I don’t think that all the members of the MoneyMax Community are aware of Jamaica’s Junior Market and what it does. While I will be explaining more about the Junior Stock Market in a series I intend to do about the Stock Market in general (and specific to Jamaica), I will explain a little right now…. so that what I will say at the end will be clearer.
The Junior Market
Jamaica has a stock market where companies can allow anybody to own a part of that company by purchasing units in that company (called shares). The Jamaican stock market has always had a regular index (grouping of stocks on the exchange) and they recently added a Junior market index (to group the Junior market stocks).
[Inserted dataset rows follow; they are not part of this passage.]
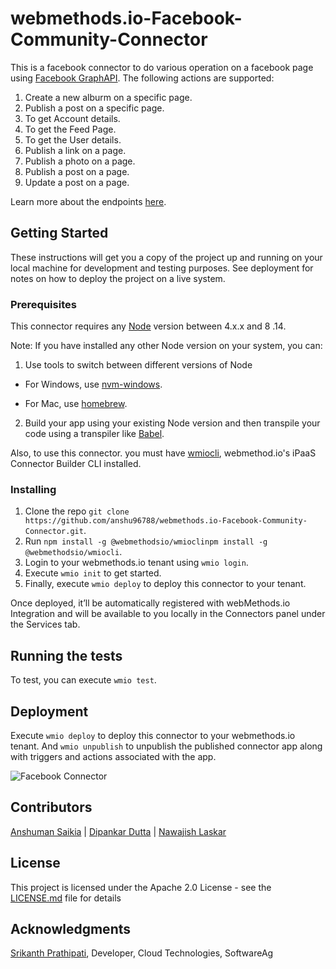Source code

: # webmethods.io-Facebook-Community-Connector
This is a facebook connector to do various operation on a facebook page using [Facebook GraphAPI](https://developers.facebook.com/docs/graph-api/).
The following actions are supported:

1. Create a new alburm on a specific page.
2. Publish a post on a specific page.
3. To get Account details.
4. To get the Feed Page.
5. To get the User details.
6. Publish a link on a page.
7. Publish a photo on a page.
8. Publish a post on a page.
9. Update a post on a page.


Learn more about the endpoints [here](https://developers.facebook.com/docs/graph-api/using-graph-api).

## Getting Started

These instructions will get you a copy of the project up and running on your local machine for development and testing purposes. See deployment for notes on how to deploy the project on a live system.

### Prerequisites

This connector requires any [Node](https://nodejs.org/dist/) version between 4.x.x and 8 .14.

Note: If you have installed any other Node version on your system, you can:
1. Use tools to switch between different versions of Node

  - For Windows, use [nvm-windows](https://github.com/coreybutler/nvm-windows#installation--upgrades).
  
  - For Mac, use [homebrew](https://brew.sh/).
2. Build your app using your existing Node version and then transpile your code using a transpiler like [Babel](https://babeljs.io/).


Also, to use this connector. you must have [wmiocli](https://docs.webmethods.io/integration/developer_guide/connector_builder/#gsc.tab=0), webmethod.io's iPaaS Connector Builder CLI installed.

### Installing

1. Clone the repo  `git clone https://github.com/anshu96788/webmethods.io-Facebook-Community-Connector.git`.
2. Run `npm install -g @webmethodsio/wmioclinpm install -g @webmethodsio/wmiocli`.
3. Login to your webmethods.io tenant using `wmio login`.
4. Execute `wmio init` to get started.
5. Finally, execute `wmio deploy` to deploy this connector to your tenant.

Once deployed, it’ll be automatically registered with webMethods.io Integration and will be available to you locally in the Connectors panel under the Services tab.



## Running the tests

To test, you can execute `wmio test`.

## Deployment

Execute `wmio deploy` to deploy this connector to your webmethods.io tenant. And `wmio unpublish` to unpublish the published connector app along with triggers and actions associated with the app.

![Facebook Connector](https://github.com/anshu96788/webmethods.io-Facebook-Community-Connector/blob/master/a.png)


## Contributors

[Anshuman Saikia](https://github.com/anshu96788) |
[Dipankar Dutta](https://github.com/DipankarDDUT) |
[Nawajish Laskar](https://github.com/Nawajish)

## License

This project is licensed under the Apache 2.0 License - see the [LICENSE.md](LICENSE.md) file for details

## Acknowledgments

[Srikanth Prathipati](https://github.com/yuvanmytri), Developer, Cloud Technologies, SoftwareAg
Now, I will skip a lot of things, suffice to say, the Junior market in Jamaica has been in operation for a little while now, and about 12 companies have been listed, including Lasco and Dolphin Cove, and ALL the companies on that index receive benefits for being a publicly listed company, the most attractive being a 10 year tax break (5 years full tax break and 5 years of 50% tax). Junior markets seem to be a normal thing around the world.
Should big name companies be allowed to go tax free? How much, and for how long?
So now that I have explained that, In the Sunday Observer (Nov 27, 2011), Robert Johnson discusses the issue of the tax breaks received by the companies on the Junior Market and explains reasons why people should not get too agitated about these companies not paying taxes as a benefit for being a listed company. Please note, that the Junior Market has very reputable and high profitable companies that are listed on it. In their defence however he states;
THOSE who snarl at company tax incentives ignore the fact that corporate taxes account for less than 10 per cent of the island’s J$287.2-billion annual revenue. And like hungry wolves, many have pounced on the 10-year tax holiday offered to the small to medium enterprises that list on the Junior Stock Market. Yet, they are missing the point.
Consider this. As a result of competitive pressures, for the last two financial years Carib Cement has lost money. Given our current tax regime, Carib Cement is able to carry forward nearly $685 million in tax credit resulting from its performance in 2010. This, I would argue is in multiples of what the government has foregone from the new companies listed on the Junior Market.
Another eye opener though was the number of tax acts which he states currently exist in Jamaica.
There are approximately 12 incentive acts covering almost every major industry, from mining to motion pictures with tax holidays that range from five years to 10 years. There is the
- Foreign Sales Corporation Act;
- the Urban Renewal Act;
- the Hotel (Incentives) Act;
- the Export Industry Encouragement Act;
- the Resorts Cottages (Incentives Act);
- the Jamaica Export Free Zones Act;
- the Shipping (Incentives) Act;
- the Industrial Finance Companies (Income Tax Relief) Act;
- the Jamaica National Heritage Trust Act;
- the Bauxite & Alumina Industries Encouragement Act;
- the Petroleum Refinery Encouragement Act;
- the Approved Farmer Status;
- and the Venture Capital and Accelerated Depreciation Act.
Do I believe big named, highly profitable companies on the Junior market should go tax free? Do I believe the system was properly set up to benefit both the companies and the country? It should be noted that without proper background on the matter we can easily misunderstand the objective of the Junior market and why the regulators have set up regulations like these. One undeniably major pull to ensure that more companies are listed (and remain) on the Junior stock market in Jamaica is the tax break incentive put in place. I would agree that the tax breaks are very attractive which is causing tremendous growth in the stock exchange. However should the breaks have been so long and uncapped remain another issue.
What do you think about the tax breaks given to companies listed on the Junior Stock Exchange? Trinidad is currently thinking to launch their own Junior Exchange, should they take a similar approach?